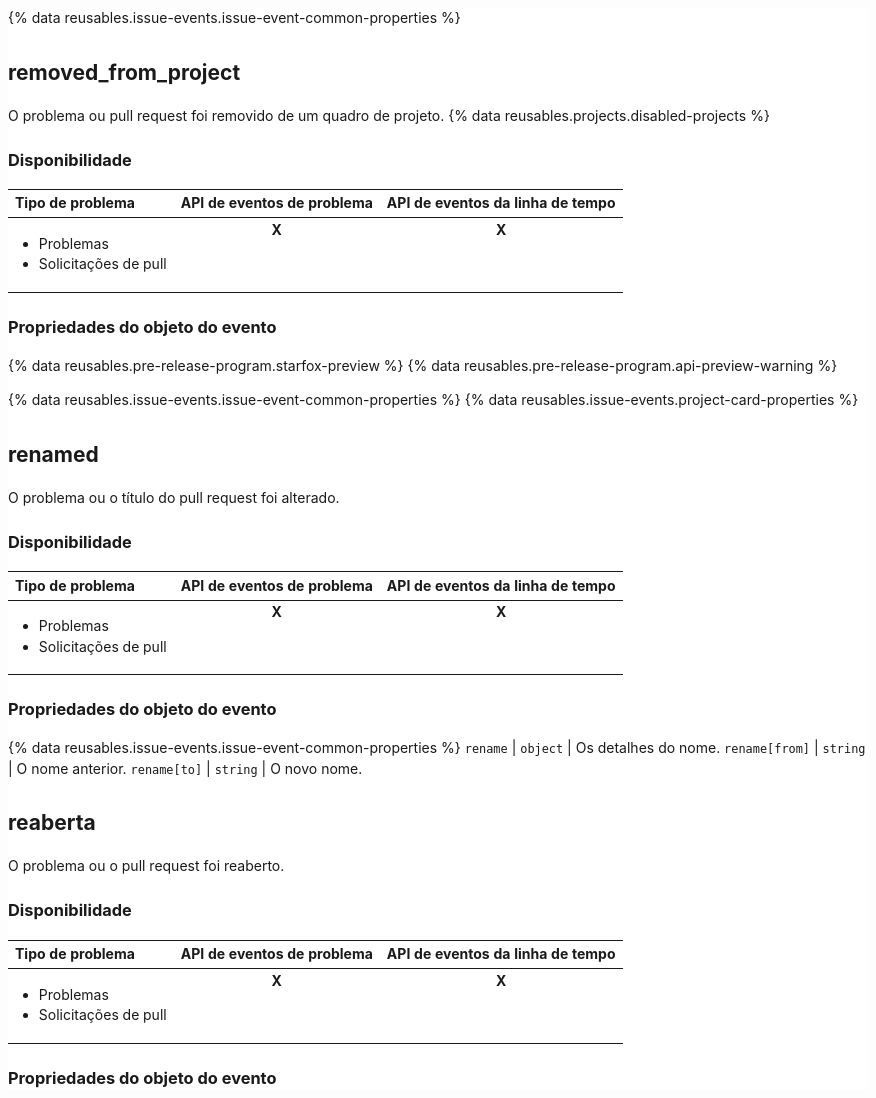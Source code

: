 {% data reusables.issue-events.issue-event-common-properties %}

## removed_from_project

O problema ou pull request foi removido de um quadro de projeto. {% data reusables.projects.disabled-projects %}

### Disponibilidade

|Tipo de problema | API de eventos de problema | API de eventos da linha de tempo|
|:----------|:----------------:|:-----------------:|
| <ul><li>Problemas</li><li>Solicitações de pull</li></ul> | **X** | **X** |

### Propriedades do objeto do evento

{% data reusables.pre-release-program.starfox-preview %} {% data reusables.pre-release-program.api-preview-warning %}

{% data reusables.issue-events.issue-event-common-properties %} {% data reusables.issue-events.project-card-properties %}

## renamed

O problema ou o título do pull request foi alterado.

### Disponibilidade

|Tipo de problema | API de eventos de problema | API de eventos da linha de tempo|
|:----------|:----------------:|:-----------------:|
| <ul><li>Problemas</li><li>Solicitações de pull</li></ul> | **X** | **X** |

### Propriedades do objeto do evento

{% data reusables.issue-events.issue-event-common-properties %} `rename` | `object` | Os detalhes do nome.
`rename[from]` | `string` | O nome anterior.
`rename[to]` | `string` | O novo nome.

## reaberta

O problema ou o pull request foi reaberto.

### Disponibilidade

|Tipo de problema | API de eventos de problema | API de eventos da linha de tempo|
|:----------|:----------------:|:-----------------:|
| <ul><li>Problemas</li><li>Solicitações de pull</li></ul> | **X** | **X** |

### Propriedades do objeto do evento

__________

> **AIM OF THE EXERCISE**
Scan the data for the string "reusables" and copy each line in which it occurs.

> **EXERCISE RESULT**
: {% data reusables.issue-events.issue-event-common-properties %}
O problema ou pull request foi removido de um quadro de projeto. {% data reusables.projects.disabled-projects %}
{% data reusables.pre-release-program.starfox-preview %} {% data reusables.pre-release-program.api-preview-warning %}
{% data reusables.issue-events.issue-event-common-properties %} {% data reusables.issue-events.project-card-properties %}
{% data reusables.issue-events.issue-event-common-properties %} `rename` | `object` | Os detalhes do nome.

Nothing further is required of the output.